Dr. phil. Sabine Kalff

Stars on Stage – Astronomy and Astrology in Seventeenth and Eighteenth Century Drama

Astronomical objects made their appearance on stage frequently in the ‘long’ eighteenth century, equally at the levels of content, form and theatrical practices. Historical plays were strongly indebted to premodern historiography, which itself was based on astronomical and astrological concepts, thus providing a common framework for notions of time, fate, probability and necessity. While astronomy was indispensable to chronology and to setting a universal time frame, which was particularly important in this era with many competing chronological systems still in use, astrology figured as a semiotic technique by which astral messages referring both to collective and individual events could be deciphered. Astrological issues were not only prominent in Calderón de la Barca’s famous La vida es sueño (1636), but in a variety of 17th and 18th century plays as well. This was obviously the case in early Wallenstein plays (Vernulz, Glapthorne, Testi), as well as in plays about the Mogul emperor Tamerlane.

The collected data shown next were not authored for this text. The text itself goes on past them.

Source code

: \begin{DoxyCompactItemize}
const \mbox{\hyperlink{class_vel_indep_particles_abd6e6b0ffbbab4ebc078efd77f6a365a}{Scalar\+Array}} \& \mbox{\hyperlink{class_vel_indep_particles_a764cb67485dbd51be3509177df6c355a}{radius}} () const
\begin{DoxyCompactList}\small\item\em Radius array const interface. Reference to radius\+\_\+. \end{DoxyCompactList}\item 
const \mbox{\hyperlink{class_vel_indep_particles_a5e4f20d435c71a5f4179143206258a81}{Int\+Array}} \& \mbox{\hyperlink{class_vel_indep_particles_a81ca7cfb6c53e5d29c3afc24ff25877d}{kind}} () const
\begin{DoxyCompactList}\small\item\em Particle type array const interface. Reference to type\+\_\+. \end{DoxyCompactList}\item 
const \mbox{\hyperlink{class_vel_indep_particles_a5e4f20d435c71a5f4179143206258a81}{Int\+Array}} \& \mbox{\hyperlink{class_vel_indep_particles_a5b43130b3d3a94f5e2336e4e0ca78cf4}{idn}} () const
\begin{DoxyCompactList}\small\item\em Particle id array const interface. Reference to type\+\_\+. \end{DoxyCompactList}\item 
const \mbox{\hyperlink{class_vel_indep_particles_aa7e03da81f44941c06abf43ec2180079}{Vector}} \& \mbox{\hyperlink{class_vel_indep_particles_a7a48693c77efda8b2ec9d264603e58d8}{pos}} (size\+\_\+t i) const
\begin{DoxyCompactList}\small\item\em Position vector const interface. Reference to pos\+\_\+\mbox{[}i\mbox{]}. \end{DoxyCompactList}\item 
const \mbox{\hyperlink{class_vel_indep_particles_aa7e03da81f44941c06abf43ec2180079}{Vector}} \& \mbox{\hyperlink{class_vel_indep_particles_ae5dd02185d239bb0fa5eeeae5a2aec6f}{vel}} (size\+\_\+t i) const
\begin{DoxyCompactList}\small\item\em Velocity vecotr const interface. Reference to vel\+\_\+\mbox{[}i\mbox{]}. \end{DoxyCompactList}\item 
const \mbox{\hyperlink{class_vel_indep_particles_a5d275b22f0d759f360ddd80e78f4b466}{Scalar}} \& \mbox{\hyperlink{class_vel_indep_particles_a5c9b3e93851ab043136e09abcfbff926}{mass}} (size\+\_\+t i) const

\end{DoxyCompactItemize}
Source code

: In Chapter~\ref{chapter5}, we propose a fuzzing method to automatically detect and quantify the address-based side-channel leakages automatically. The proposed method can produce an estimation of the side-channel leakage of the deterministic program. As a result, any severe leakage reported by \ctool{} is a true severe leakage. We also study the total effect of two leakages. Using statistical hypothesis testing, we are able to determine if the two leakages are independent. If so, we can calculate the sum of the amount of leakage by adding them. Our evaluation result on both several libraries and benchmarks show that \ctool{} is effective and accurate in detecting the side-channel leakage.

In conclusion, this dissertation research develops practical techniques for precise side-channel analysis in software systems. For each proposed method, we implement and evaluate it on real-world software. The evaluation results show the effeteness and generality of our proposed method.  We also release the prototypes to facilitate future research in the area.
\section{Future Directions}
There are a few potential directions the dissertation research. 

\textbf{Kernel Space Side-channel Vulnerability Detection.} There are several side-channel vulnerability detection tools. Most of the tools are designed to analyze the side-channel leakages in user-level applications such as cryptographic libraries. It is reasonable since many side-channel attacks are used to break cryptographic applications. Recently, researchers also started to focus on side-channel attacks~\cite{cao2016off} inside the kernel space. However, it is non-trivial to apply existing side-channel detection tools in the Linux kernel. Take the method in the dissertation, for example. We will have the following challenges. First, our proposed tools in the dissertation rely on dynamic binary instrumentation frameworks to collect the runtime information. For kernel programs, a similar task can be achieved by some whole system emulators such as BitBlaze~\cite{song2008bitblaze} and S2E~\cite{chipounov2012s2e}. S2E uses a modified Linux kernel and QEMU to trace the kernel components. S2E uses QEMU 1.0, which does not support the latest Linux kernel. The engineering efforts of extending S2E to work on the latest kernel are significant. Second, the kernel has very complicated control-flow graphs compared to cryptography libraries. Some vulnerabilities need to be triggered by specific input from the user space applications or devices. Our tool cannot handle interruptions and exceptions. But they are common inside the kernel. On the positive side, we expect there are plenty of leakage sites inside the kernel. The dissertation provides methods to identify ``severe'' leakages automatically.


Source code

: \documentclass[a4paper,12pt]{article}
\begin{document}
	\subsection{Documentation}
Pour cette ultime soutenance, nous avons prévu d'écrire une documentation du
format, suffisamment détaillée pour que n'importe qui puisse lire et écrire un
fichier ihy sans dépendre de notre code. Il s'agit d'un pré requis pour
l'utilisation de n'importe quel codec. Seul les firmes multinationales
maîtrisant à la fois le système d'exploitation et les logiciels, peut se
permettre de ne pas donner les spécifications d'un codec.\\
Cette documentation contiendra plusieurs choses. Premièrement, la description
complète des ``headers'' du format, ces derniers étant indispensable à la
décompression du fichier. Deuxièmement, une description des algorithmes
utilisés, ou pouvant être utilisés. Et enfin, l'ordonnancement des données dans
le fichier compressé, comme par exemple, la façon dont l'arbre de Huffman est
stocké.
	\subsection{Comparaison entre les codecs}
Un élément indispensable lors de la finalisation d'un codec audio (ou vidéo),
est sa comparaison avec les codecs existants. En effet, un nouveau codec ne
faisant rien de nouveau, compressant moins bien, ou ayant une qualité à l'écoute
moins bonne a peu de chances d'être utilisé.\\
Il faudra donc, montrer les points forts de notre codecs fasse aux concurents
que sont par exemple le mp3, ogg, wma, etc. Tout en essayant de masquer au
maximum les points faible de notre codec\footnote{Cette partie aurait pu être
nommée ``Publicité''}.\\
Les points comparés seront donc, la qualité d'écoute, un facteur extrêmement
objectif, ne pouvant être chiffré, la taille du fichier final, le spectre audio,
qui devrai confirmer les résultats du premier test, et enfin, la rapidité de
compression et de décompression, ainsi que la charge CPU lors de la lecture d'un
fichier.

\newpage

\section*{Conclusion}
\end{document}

Frequently, not only the dramatis personae, but the historical persons whom they were modelled after as well, related their rule to astronomical events, thus establishing a political hermeneutics of how certain celestial signs should be read. Based on the concept of similitudo temporis, early modern historical plays were not only concerned with Roman emperors, but also adapted many astronomical elements of their imperial cults, thus analogising early modern imperialism to Roman antiquity. The comparative approach of this project will enable investigation of Spanish, English and German drama as a means of mass communication through which important geopolitical issues were transmitted and negotiated. References to astronomical and astrological elements on stage were by no means independent from contemporary cosmological debates, and as far as literal ascents and descents of personae were concerned, such references were also related to technical premises. Hence, astronomical and astrological elements in drama will be considered against the background of contemporary scientific concepts and practices. To this end, early modern dramatic texts will furthermore be contextualized in relation to other popular genres such as almanacs, comet pamphlets and astrological diaries.